Excerpts from an informal address before the Iowa Society of Washington by Herbert Hoover in 1927.

I prefer to think of Iowa as I saw it through the eyes of a ten-year-old boy--and the eyes of all ten-year-old boys are or should be of growing crops. His days should be filled with adventure and great undertakings, with participation in good comforting things. I was taken farther West from Iowa when I was ten, to Oregon and thence to that final haven of Iowans--California...

...Someone may say that these recollections of Iowa are only the illusions of forty years after, but I know better--for I have been back and checked them up. I was told that when I went back everything would have shrunk up and become ordinary. For instance, there was Cook's Hill--that great long hill where, on winter nights, we slid down at terrific speeds, with our tummies tight to homemade sleds. I've seen it several times since; it's a good hill...

...The swimming-hole under the willows down by the railroad bridge is still operating efficiently, albeit modern mothers probably compel their youngsters to take a bath to get rid of clean and healthy mud when they come home. The hole still needs to be deepened, however. It is hard to keep from pounding the mud with your hands and feet when you shove off for the thirty feet of a cross-channel swim. And there were the woods down the Burlington track.
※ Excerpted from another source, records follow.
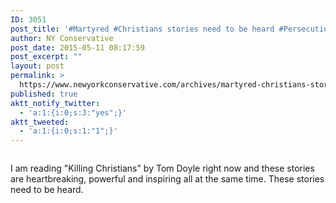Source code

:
 ```yaml
---
ID: 3051
post_title: '#Martyred #Christians stories need to be heard #Persecution #KillingChristians'
author: NY Conservative
post_date: 2015-05-11 08:17:59
post_excerpt: ""
layout: post
permalink: >
  https://www.newyorkconservative.com/archives/martyred-christians-stories-need-to-be-heard-persecution-killingchristians/
published: true
aktt_notify_twitter:
  - 'a:1:{i:0;s:3:"yes";}'
aktt_tweeted:
  - 'a:1:{i:0;s:1:"1";}'
---
```

<img src="http://www.newyorkconservative.com/wp-content/uploads/2015/05/051115_1217_MartyredChr1.jpg" alt="" />

I am reading "Killing Christians" by Tom Doyle right now and these stories are heartbreaking, powerful and inspiring all at the same time. These stories need to be heard.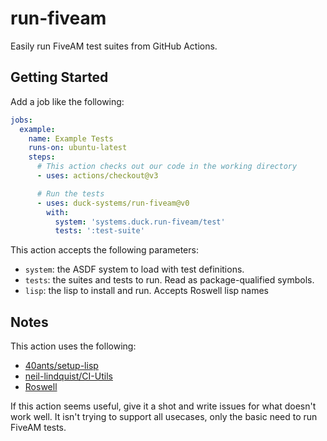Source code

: # run-fiveam

Easily run FiveAM test suites from GitHub Actions.

## Getting Started

Add a job like the following:
```yaml
jobs:
  example:
    name: Example Tests
    runs-on: ubuntu-latest
    steps:
      # This action checks out our code in the working directory
      - uses: actions/checkout@v3

      # Run the tests
      - uses: duck-systems/run-fiveam@v0
        with:
          system: 'systems.duck.run-fiveam/test'
          tests: ':test-suite'
```

This action accepts the following parameters:
* `system`: the ASDF system to load with test definitions.
* `tests`: the suites and tests to run. Read as package-qualified symbols.
* `lisp`: the lisp to install and run. Accepts Roswell lisp names

## Notes

This action uses the following:
* [40ants/setup-lisp](https://github.com/40ants/setup-lisp)
* [neil-lindquist/CI-Utils](https://github.com/neil-lindquist/ci-utils)
* [Roswell](https://github.com/roswell/roswell)

If this action seems useful, give it a shot and write issues for what doesn't work well.
It isn't trying to support all usecases, only the basic need to run FiveAM tests.
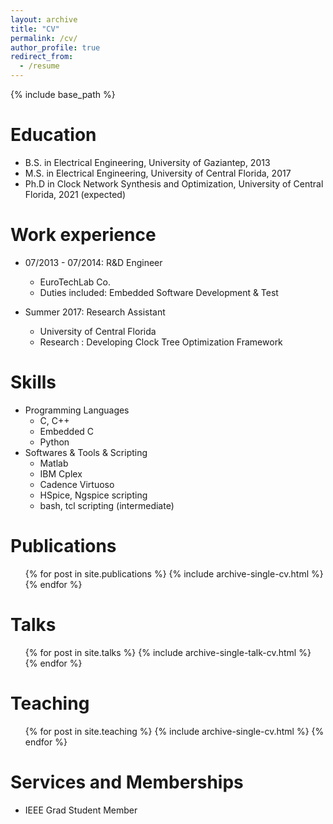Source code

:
 ```yaml
---
layout: archive
title: "CV"
permalink: /cv/
author_profile: true
redirect_from:
  - /resume
---
```


{% include base_path %}

Education
======
* B.S. in Electrical Engineering, University of Gaziantep, 2013
* M.S. in Electrical Engineering, University of Central Florida, 2017
* Ph.D in Clock Network Synthesis and Optimization, University of Central Florida, 2021 (expected)

Work experience
======
* 07/2013 - 07/2014: R&D Engineer
  * EuroTechLab Co.
  * Duties included: Embedded Software Development & Test 

* Summer 2017: Research Assistant
  * University of Central Florida
  * Research : Developing Clock Tree Optimization Framework
  
Skills
======
* Programming Languages
  * C, C++
  * Embedded C
  * Python
* Softwares & Tools & Scripting
  * Matlab
  * IBM Cplex
  * Cadence Virtuoso
  * HSpice, Ngspice scripting
  * bash, tcl scripting (intermediate)


Publications
======
  <ul>{% for post in site.publications %}
    {% include archive-single-cv.html %}
  {% endfor %}</ul>
  
Talks
======
  <ul>{% for post in site.talks %}
    {% include archive-single-talk-cv.html %}
  {% endfor %}</ul>
  
Teaching
======
  <ul>{% for post in site.teaching %}
    {% include archive-single-cv.html %}
  {% endfor %}</ul>
  
Services and Memberships
======
* IEEE Grad Student Member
...I know there are rabbits still being trapped in cracker boxes held open by a figure four at the behest of small boys at this very time... One of the bitterest days of my life was in connection with a rabbit. Rabbits fresh from a figure-four trap early on a cold morning are wiggly rabbits, and in the lore of boys of my time it is better to bring them home alive. My brother, being older, had...read in the "Youth's Companion" full directions for rendering live rabbits secure...
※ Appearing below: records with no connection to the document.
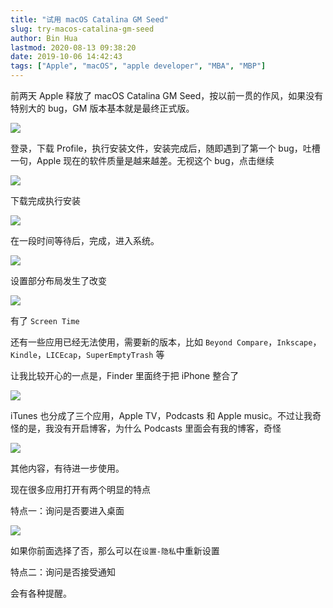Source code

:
 ```yaml
---
title: "试用 macOS Catalina GM Seed"
slug: try-macos-catalina-gm-seed
author: Bin Hua
lastmod: 2020-08-13 09:38:20
date: 2019-10-06 14:42:43
tags: ["Apple", "macOS", "apple developer", "MBA", "MBP"]
---
```


前两天 Apple 释放了 macOS Catalina GM Seed，按以前一贯的作风，如果没有特别大的 bug，GM 版本基本就是最终正式版。

![](/imgs/try-macos-catalina-gm-seed-001.png)

登录，下载 Profile，执行安装文件，安装完成后，随即遇到了第一个 bug，吐槽一句，Apple 现在的软件质量是越来越差。无视这个 bug，点击继续

![](/imgs/try-macos-catalina-gm-seed-002.png)

下载完成执行安装

![](/imgs/try-macos-catalina-gm-seed-003.png)

在一段时间等待后，完成，进入系统。

![](/imgs/try-macos-catalina-gm-seed-004.png)

设置部分布局发生了改变

![](/imgs/try-macos-catalina-gm-seed-005.png)

有了 `Screen Time`

还有一些应用已经无法使用，需要新的版本，比如 `Beyond Compare`，`Inkscape`，`Kindle`，`LICEcap`，`SuperEmptyTrash` 等

让我比较开心的一点是，Finder 里面终于把 iPhone 整合了

![](/imgs/try-macos-catalina-gm-seed-06.png)

iTunes 也分成了三个应用，Apple TV，Podcasts 和 Apple music。不过让我奇怪的是，我没有开启博客，为什么 Podcasts 里面会有我的博客，奇怪

![](/imgs/try-macos-catalina-gm-seed-07.png)

其他内容，有待进一步使用。

现在很多应用打开有两个明显的特点

特点一：询问是否要进入桌面

![](/imgs/try-macos-catalina-gm-seed-08.png)

如果你前面选择了否，那么可以在`设置-隐私`中重新设置

特点二：询问是否接受通知

会有各种提醒。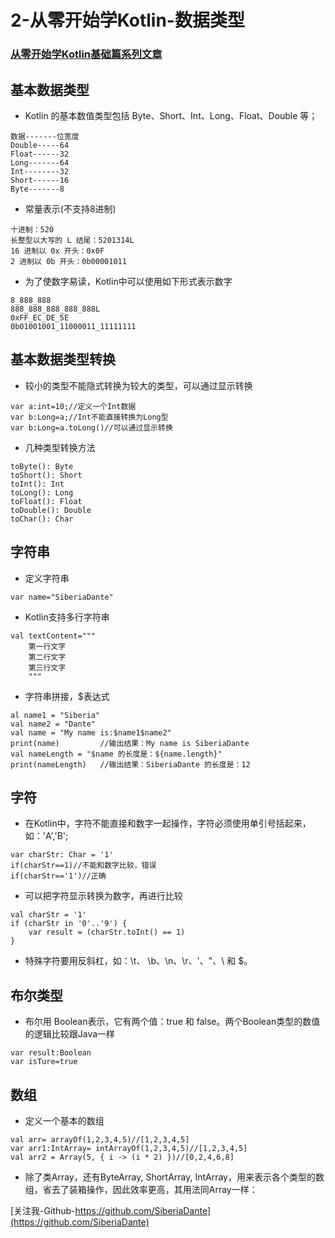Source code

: # 2-从零开始学Kotlin-数据类型

### [从零开始学Kotlin基础篇系列文章](https://github.com/SiberiaDante/KotlinForAndroid)


## 基本数据类型
* Kotlin 的基本数值类型包括 Byte、Short、Int、Long、Float、Double 等；
```
数据-------位宽度
Double-----64
Float------32
Long-------64
Int--------32
Short------16
Byte-------8
```
* 常量表示(不支持8进制)
```
十进制：520
长整型以大写的 L 结尾：5201314L
16 进制以 0x 开头：0x0F
2 进制以 0b 开头：0b00001011
```
* 为了使数字易读，Kotlin中可以使用如下形式表示数字
```
8_888_888
888_888_888_888_888L
0xFF_EC_DE_5E
0b01001001_11000011_11111111
```
## 基本数据类型转换
* 较小的类型不能隐式转换为较大的类型，可以通过显示转换
```
var a:int=10;//定义一个Int数据
var b:Long=a;//Int不能直接转换为Long型
var b:Long=a.toLong()//可以通过显示转换
```
* 几种类型转换方法
```
toByte(): Byte
toShort(): Short
toInt(): Int
toLong(): Long
toFloat(): Float
toDouble(): Double
toChar(): Char
```
## 字符串
* 定义字符串
```
var name="SiberiaDante"
```
* Kotlin支持多行字符串
```
val textContent="""
    第一行文字
    第二行文字
    第三行文字
    """
```
* 字符串拼接，$表达式
```
al name1 = "Siberia"
val name2 = "Dante"
val name = "My name is:$name1$name2"
print(name)         //输出结果：My name is SiberiaDante
val nameLength = "$name 的长度是：${name.length}"
print(nameLength)   //输出结果：SiberiaDante 的长度是：12
```
## 字符
* 在Kotlin中，字符不能直接和数字一起操作，字符必须使用单引号括起来，如：'A','B';
```
var charStr: Char = '1'
if(charStr==1)//不能和数字比较，错误
if(charStr=='1')//正确
```
* 可以把字符显示转换为数字，再进行比较
```
val charStr = '1'
if (charStr in '0'..'9') {
    var result = (charStr.toInt() == 1)
}
```
* 特殊字符要用反斜杠，如：\t、 \b、\n、\r、\'、\"、\\ 和 \$。
## 布尔类型
* 布尔用 Boolean表示，它有两个值：true 和 false。两个Boolean类型的数值的逻辑比较跟Java一样
```
var result:Boolean
var isTure=true
```
## 数组
* 定义一个基本的数组
```
val arr= arrayOf(1,2,3,4,5)//[1,2,3,4,5]
var arr1:IntArray= intArrayOf(1,2,3,4,5)//[1,2,3,4,5]
val arr2 = Array(5, { i -> (i * 2) })//[0,2,4,6,8]
```
* 除了类Array，还有ByteArray, ShortArray, IntArray，用来表示各个类型的数组，省去了装箱操作，因此效率更高，其用法同Array一样：

[关注我-Github-https://github.com/SiberiaDante](https://github.com/SiberiaDante)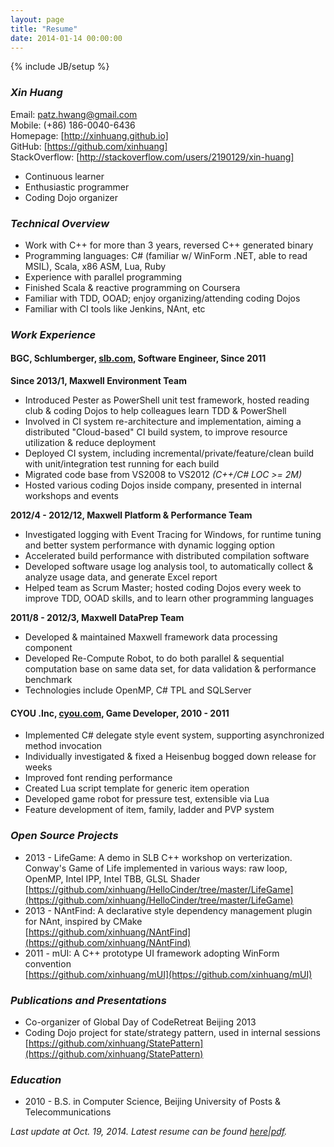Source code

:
 ```yaml
---
layout: page
title: "Resume"
date: 2014-01-14 00:00:00
---
```

{% include JB/setup %}
 
### ***Xin Huang***
 
Email:            [patz.hwang@gmail.com]  
Mobile:           (+86) 186-0040-6436  
Homepage:         [http://xinhuang.github.io]  
GitHub:           [https://github.com/xinhuang]  
StackOverflow:    [http://stackoverflow.com/users/2190129/xin-huang]  
 
* Continuous learner
* Enthusiastic programmer
* Coding Dojo organizer
 
### ***Technical Overview***
 
* Work with C++ for more than 3 years, reversed C++ generated binary
* Programming languages: C# (familiar w/ WinForm .NET, able to read MSIL), Scala, x86 ASM, Lua, Ruby
* Experience with parallel programming
* Finished Scala & reactive programming on Coursera
* Familiar with TDD, OOAD; enjoy organizing/attending coding Dojos
* Familiar with CI tools like Jenkins, NAnt, etc
 
### ***Work Experience***
 
#### **BGC, Schlumberger, [slb.com](http://www.slb.com), Software Engineer, Since 2011**
 
**Since 2013/1, Maxwell Environment Team**  
 
*  Introduced Pester as PowerShell unit test framework, hosted reading club & coding Dojos to help colleagues learn TDD & PowerShell  
*  Involved in CI system re-architecture and implementation, aiming a distributed "Cloud-based" CI build system, to improve resource utilization & reduce deployment
*  Deployed CI system, including incremental/private/feature/clean build with unit/integration test running for each build
*  Migrated code base from VS2008 to VS2012 _(C++/C# LOC >= 2M)_
*  Hosted various coding Dojos inside company, presented in internal workshops and events
 
**2012/4 - 2012/12, Maxwell Platform & Performance Team**  
 
*  Investigated logging with Event Tracing for Windows, for runtime tuning and better system performance with dynamic logging option  
*  Accelerated build performance with distributed compilation software  
*  Developed software usage log analysis tool, to automatically collect & analyze usage data, and generate Excel report    
*  Helped team as Scrum Master; hosted coding Dojos every week to improve TDD, OOAD skills, and to learn other programming languages  
 
**2011/8 - 2012/3, Maxwell DataPrep Team**  
 
*  Developed & maintained Maxwell framework data processing component  
*  Developed Re-Compute Robot, to do both parallel & sequential computation base on same data set, for data validation & performance benchmark  
*  Technologies include OpenMP, C# TPL and SQLServer  
 
 
#### **CYOU .Inc, [cyou.com](http://www.cyou.com), Game Developer, 2010 - 2011**
 
*  Implemented C# delegate style event system, supporting asynchronized method invocation  
*  Individually investigated & fixed a Heisenbug bogged down release for weeks  
*  Improved font rending performance   
*  Created Lua script template for generic item operation  
*  Developed game robot for pressure test, extensible via Lua  
*  Feature development of item, family, ladder and PVP system  
 
 
### ***Open Source Projects***
 
*  2013 - LifeGame: A demo in SLB C++ workshop on verterization. Conway's Game of Life implemented in various ways: raw loop, OpenMP, Intel IPP, Intel TBB, GLSL Shader  
    [https://github.com/xinhuang/HelloCinder/tree/master/LifeGame](https://github.com/xinhuang/HelloCinder/tree/master/LifeGame)
*  2013 - NAntFind: A declarative style dependency management plugin for NAnt, inspired by CMake  
    [https://github.com/xinhuang/NAntFind](https://github.com/xinhuang/NAntFind)
*  2011 - mUI: A C++ prototype UI framework adopting WinForm convention    
    [https://github.com/xinhuang/mUI](https://github.com/xinhuang/mUI)
 
### ***Publications and Presentations***
 
*  Co-organizer of Global Day of CodeRetreat Beijing 2013 
*  Coding Dojo project for state/strategy pattern, used in internal sessions  
  [https://github.com/xinhuang/StatePattern](https://github.com/xinhuang/StatePattern)
 
### ***Education***
*  2010 - B.S. in Computer Science, Beijing University of Posts & Telecommunications

_Last update at Oct. 19, 2014. Latest resume can be found
[here](http://xinhuang.github.io/resume.html)\|[pdf](http://xinhuang.github.io/resume.pdf)._
 
 
[patz.hwang@gmail.com]:                               mailto:patz.hwang@gmail.com
[https://github.com/xinhuang]:                        https://github.com/xinhuang
[http://stackoverflow.com/users/2190129/xin-huang]:   http://stackoverflow.com/users/2190129/xin-huang
[http://xinhuang.github.io]:                          http://xinhuang.github.io

[gmail.ico]:                                          https://mail.google.com/favicon.ico
[github.ico]:                                         https://github.com/favicon.ico
[stackoverflow.ico]:                                  http://cdn.sstatic.net/stackoverflow/img/favicon.ico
...Soon after he has acquired this higher learning on rabbits, he proceeded to instruct me to stand still in the cold snow and to hold up the rabbit by its hind feet while with his not over-sharp knife he proposed to puncture two holes between the sinews and back knee joints of the rabbit, through which holes he proposed to tie a string and thus arrive at complete security. Upon the introduction of the operation the resistance of this rabbit was too much for me. I was not only blamed for its escape all the way home and for weeks afterward, but continuously over the last forty years...I never see rabbit tracks across the snowy fields that I do not have a painful recollection of it all.

There were also at the time pigeons in this great forest, and prairie chickens in the hedges. With the efficient instruction of a real live American Indian boy from a neighboring Indian School on the subject of bows and arrows, we sometimes by firing volleys in battalions were able to bring down a pigeon or a chicken...

...And in those days there were sun- and catfish to be had... We were still in that rude but highly social condition of using a willow pole with a butcher string line and hooks ten for a dime. Our compelling lure was a segment of an angle worm, and our incantation was to spit on the bait. We lived in the time when fish used to bite instead of strike, and we knew it bit when the corked bobbed. And, moreover, we ate the fish.

I mentioned the Burlington track. It was a wonderful place; the track was ballasted with glacial gravels where, on industrious search, you discovered gems of agate and fossil coral which could with infinite backaches be polished on the grindstone. Their fine points came out wonderfully when wet, and you had to lick them with your tongue before each exhibit.

Iowa through the eyes of a ten-year-old boy is not all adventure or high living. Iowa in those years, as in these years was filled with days of school...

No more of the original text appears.